One of my favorite Chinese idioms is “杀鸡儆猴,” which translates to “kill the chicken to scare the monkey.” This is exactly what’s going on here. It’s a good old-fashioned scare tactic where Donziger is the sacrificial chicken. In discrediting him, this is meant to scare all the environmental activist monkeys who would dare take on Chevron in the future. And if you’re thinking, what could Chevron possibly do that would scare any environmental lawyer from taking them on, just read what’s been done to Donziger.


We’ve already seen through claims of witness tampering the beginnings of a character assassination against Donziger. A 2020 release of internal Chevron e-mails shows a concerted effort to “demonize” Donziger through a years-long smear campaign that included hiring a private investigator and assembling a legal team numbering in the hundreds. While not exactly on the books, judges sympathetic to Chevron were also placed in ruling positions over the various appeals in this case.


One particular judge, US District Judge Lewis A. Kaplan, has been a central character throughout all of this. Kaplan was the judge during the original appeal in 2014. As part of this appeal, he ordered Donziger to turn over his cellphone and laptop to Chevron for further investigation. Donziger refused, citing attorney-client privilege. For this, Kaplan charged him with six counts of contempt. Because of these contempt charges, and based on other rulings by Kaplan, the New York State Bar Association suspended Donziger from practicing law. He has since been disbarred entirely.


When the U.S. Attorney’s Office refused to pursue those six criminal contempt charges against Danziger, Kaplan instead appointed a private law firm to prosecute. This move was highly unusual, eliciting concern from legal scholars and senators. What’s more concerning is this private firm, meant to impartially represent the U.S. Government, counted Chevron as one of their clients. Both Kaplan and the firm forgot to disclose that bit of information.

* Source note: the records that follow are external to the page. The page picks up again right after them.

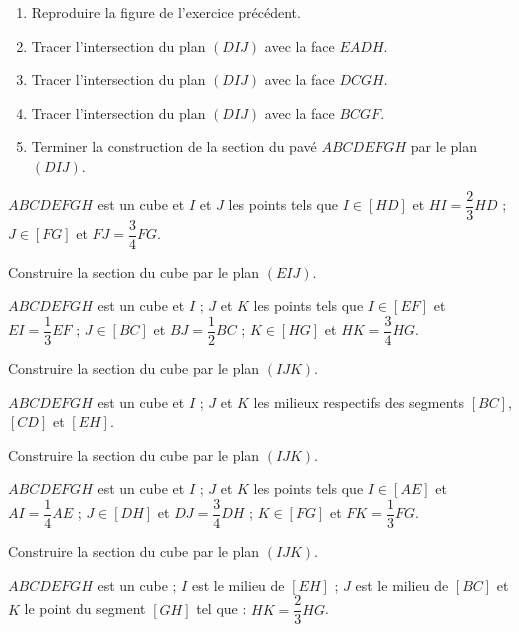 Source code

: \begin{colonne*exercice}
\begin{exercice}
  \begin{enumerate}
  \item Reproduire la figure de l'exercice précédent.
  \item Tracer l'intersection du plan $(DIJ)$ avec la face $EADH$.
  \item Tracer l'intersection du plan $(DIJ)$ avec la face $DCGH$.
  \item Tracer l'intersection du plan $(DIJ)$ avec la face $BCGF$.
  \item Terminer la construction de la section du pavé $ABCDEFGH$ par
    le plan $(DIJ)$.
  \end{enumerate}
\end{exercice}

\begin{exercice}
  $ABCDEFGH$ est un cube et $I$ et $J$ les points tels que $I\in [HD]$
  et $HI=\dfrac{2}{3}HD$ ; $J\in [FG]$ et $FJ=\dfrac{3}{4}FG$.

  Construire la section du cube par le plan $(EIJ)$.
\end{exercice}

\begin{exercice}
  $ABCDEFGH$ est un cube et $I$ ; $J$ et $K$ les points tels que
  $I\in [EF]$ et $EI=\dfrac{1}{3}EF$ ; $J\in [BC]$ et
  $BJ=\dfrac{1}{2}BC$ ; $K\in [HG]$ et $HK=\dfrac{3}{4}HG$.

  Construire la section du cube par le plan $(IJK)$.
\end{exercice}

\begin{exercice}
  $ABCDEFGH$ est un cube et $I$ ; $J$ et $K$ les milieux respectifs
  des segments $[BC]$, $[CD]$ et $[EH]$.

  Construire la section du cube par le plan $(IJK)$.
\end{exercice}

\begin{exercice}
  $ABCDEFGH$ est un cube et $I$ ; $J$ et $K$ les points tels que
  $I\in [AE]$ et $AI=\dfrac{1}{4}AE$ ; $J\in [DH]$ et
  $DJ=\dfrac{3}{4}DH$ ; $K\in [FG]$ et $FK=\dfrac{1}{3}FG$.

  Construire la section du cube par le plan $(IJK)$.
\end{exercice}



\begin{exercice}
  $ABCDEFGH$ est un cube ; $I$ est le milieu de $[EH]$ ; $J$ est le
  milieu de $[BC]$ et $K$ le point du segment $[GH]$ tel que :
  $HK=\dfrac{2}{3}HG$.


\end{exercice}
\end{colonne*exercice}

It was 2018 by the time Donziger had his day in court. At this stage, he had been fighting Chevron for 25 years. In another highly unusual move, Kaplan handpicked the judge for this trial. Usually, selection is done randomly to prevent the type of unethical actions clearly going on here. The judge, Loretta Preska, was hardly impartial. She served on a board for a group receiving substantial contributions from Chevron. Again, this went undisclosed.


Rather than a trial by jury, which Donziger requested, Preska would try the case herself. She quickly disqualified part of his legal team. Then, she ordered Donziger to pay an US$800,000 bond, a U.S. record for this type of case. Once he posted this astronomical sum of money, Judge Preska deemed Donziger a flight risk. In 2019, he was ordered to undergo home detention while waiting for his trial. That included the use of an ankle monitor to prevent him from leaving his home.

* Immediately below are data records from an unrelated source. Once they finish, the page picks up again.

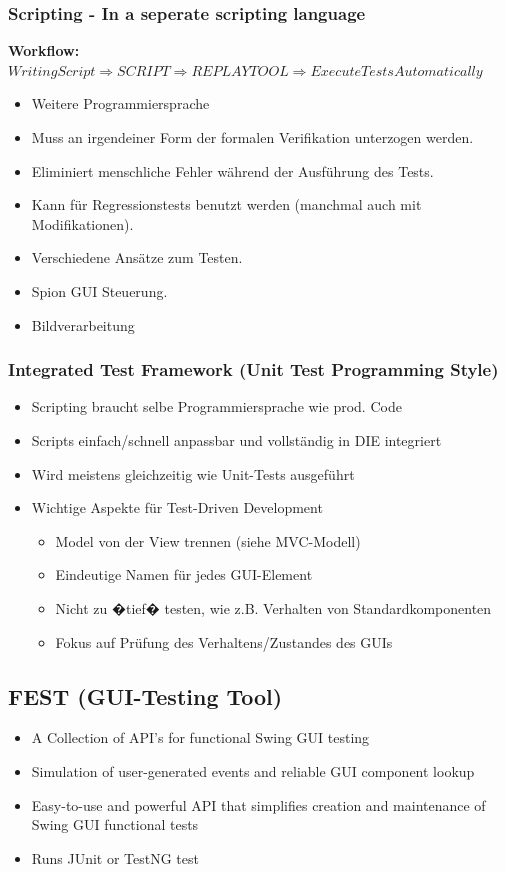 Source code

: \documentclass[a4paper,10pt]{article}
\newcommand{\Bold}[1]{\textbf{#1}} %
\begin{document}
\subsubsection{Scripting - In a seperate scripting language}
\textbf{\Bold Workflow:} $Writing Script \Longrightarrow SCRIPT \Longrightarrow REPLAY TOOL \Longrightarrow Execute Tests Automatically$

\begin{itemize}
\item Weitere Programmiersprache
\item Muss an irgendeiner Form der formalen Verifikation unterzogen werden.
\item Eliminiert menschliche Fehler w\"{a}hrend der Ausf\"{u}hrung des Tests.
\item Kann f\"{u}r Regressionstests benutzt werden (manchmal auch mit Modifikationen).
\item Verschiedene Ans\"{a}tze zum Testen.
\item Spion GUI Steuerung.
\item Bildverarbeitung
\end{itemize}

\subsubsection{Integrated Test Framework (Unit Test Programming Style)}
\begin{itemize}
\item Scripting braucht selbe Programmiersprache wie prod. Code
\item Scripts einfach/schnell anpassbar und vollst\"{a}ndig in DIE integriert
\item Wird meistens gleichzeitig wie Unit-Tests ausgef\"{u}hrt
\item Wichtige Aspekte f\"{u}r Test-Driven Development
\begin{itemize}
\item Model von der View trennen (siehe MVC-Modell)
\item Eindeutige Namen f\"{u}r jedes GUI-Element
\item Nicht zu �tief� testen, wie z.B. Verhalten von Standardkomponenten
\item Fokus auf Pr\"{u}fung des Verhaltens/Zustandes des GUIs
\end{itemize}
\end{itemize}

\subsection{FEST (GUI-Testing Tool)}
\begin{itemize}
\item A Collection of API's for functional Swing GUI testing
\item Simulation of user-generated events and reliable GUI component lookup
\item Easy-to-use and powerful API that simplifies creation and maintenance of Swing GUI functional tests
\item Runs JUnit or TestNG test
\end{itemize}
\end{document}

Soon 2019 turned into 2020, bringing with it the global pandemic. Still, no trial. Donziger would not enter a courtroom again until July 2021, nearly two years since being put on house arrest. During that period he had no way to earn an income, which didn’t matter since his bank accounts had been frozen. Judge Preska found Donziger guilty on all six counts of contempt, sentencing him to the maximum penalty of six months in prison.

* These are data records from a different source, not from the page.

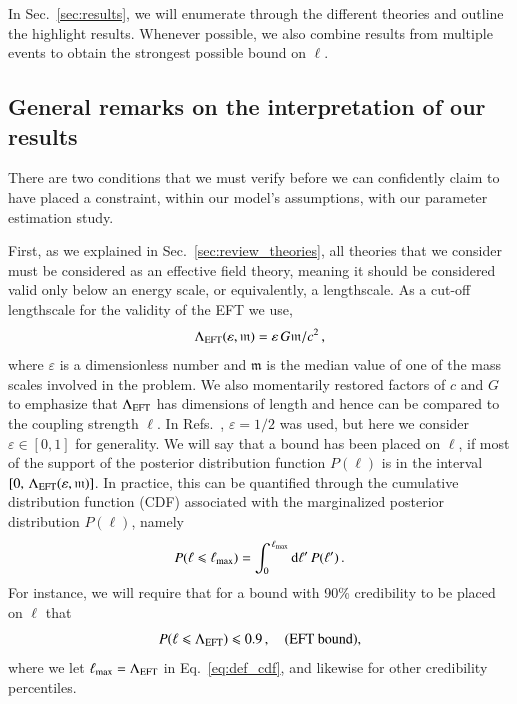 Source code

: \documentclass[twocolumn,
               prd,
               aps,
               superscriptaddress,
               tightenlines,
               nofootinbib,
               eqsecnum,
               amsfonts,
               amsmath,
               longbibliography]{revtex4-1}
\newcommand{\dd}{{\rm d}}
\newcommand{\hs}[1]{{\textcolor{blue}{{[HS: #1]}} }}
\begin{document}
In Sec.~\ref{sec:results}, we will enumerate through the different theories and
outline the highlight results. Whenever possible, we also combine results from
multiple events to obtain the strongest possible bound on $\ell$.



\subsection{General remarks on the interpretation of our results}
\label{sec:remarks}

There are two conditions that we must verify before we can confidently claim to
have placed a constraint, within our model's assumptions, with our parameter
estimation study.

First, as we explained in Sec.~\ref{sec:review_theories}, all theories that we
consider must be considered as an effective field theory, meaning it should be
considered valid only below an energy scale, or equivalently, a lengthscale.
%
As a cut-off lengthscale for the validity of the EFT we use,
%
\begin{equation}
\Lambda_{\rm EFT} (\varepsilon, \mathfrak{m}) = \varepsilon \, G \mathfrak{m} / c^2 \,,
\label{eq:def_cutoff}
\end{equation}
%
where $\varepsilon$ is a dimensionless number and $\mathfrak{m}$ is the median
value of one of the mass scales involved in the problem.
%
We also momentarily restored factors of $c$ and $G$ to emphasize that $\Lambda_{\rm EFT}$ has
dimensions of length and hence can be compared to the coupling strength $\ell$.
%
In Refs.~\cite{Nair:2019iur,Perkins:2021mhb,Lyu:2022gdr}, $\varepsilon = 1/2$ was used,
but here we consider $\varepsilon \in [0, 1]$ for generality.
%
We will say that a bound has been placed on $\ell$, if most of the support of
the posterior distribution function $P(\ell)$ is in the interval
$[0, \, \Lambda_{\rm EFT}(\varepsilon, \mathfrak{m})]$.
%
In practice, this can be quantified through the cumulative distribution function
(CDF) associated with the marginalized posterior distribution $P(\ell)$, namely
%
\begin{equation}
P(\ell \leqslant \ell_{\rm max}) = \int_{0}^{\,\ell_{\rm max}} \dd \ell'\, P(\ell') \,.
\label{eq:def_cdf}
\end{equation}
%
For instance, we will require that for a bound with 90\% credibility to be placed on $\ell$ that
%
\begin{equation}
P(\ell \leqslant \Lambda_{\rm EFT}) \leqslant 0.9 \,,
\quad \textrm{(EFT bound)},
\label{eq:eft_bound}
\end{equation}
%
where we let $\ell_{\rm max} = \Lambda_{\rm EFT}$ in Eq.~\eqref{eq:def_cdf}, and
likewise for other credibility percentiles.
\end{document}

In a Covid-safety scheme, Donziger was released from prison and placed back on house arrest. As I write this, he’s closing in on 1,000 days of detention. A Twitter post by Donziger, who has been posting continuously the past three years, notes his umpteen days of detention include, “…45 nights in prison, 5 in a halfway house, 890 with an ankle claw, hundreds of harassing phone calls, 10 urine tests, 4 strip searches, [and] major sleep deprivation.” He adds, though, he’d “…do it all over for the honor of representing the indigenous peoples of Ecuador.”


The people of Ecuador still haven’t received a single cent. They continue the clean up.


Chevron posted fourth-quarter 2021 earnings of US$5.1 billion and a record free cash flow of US$21.1 billion. None of their executives, to my knowledge, have been under house arrest.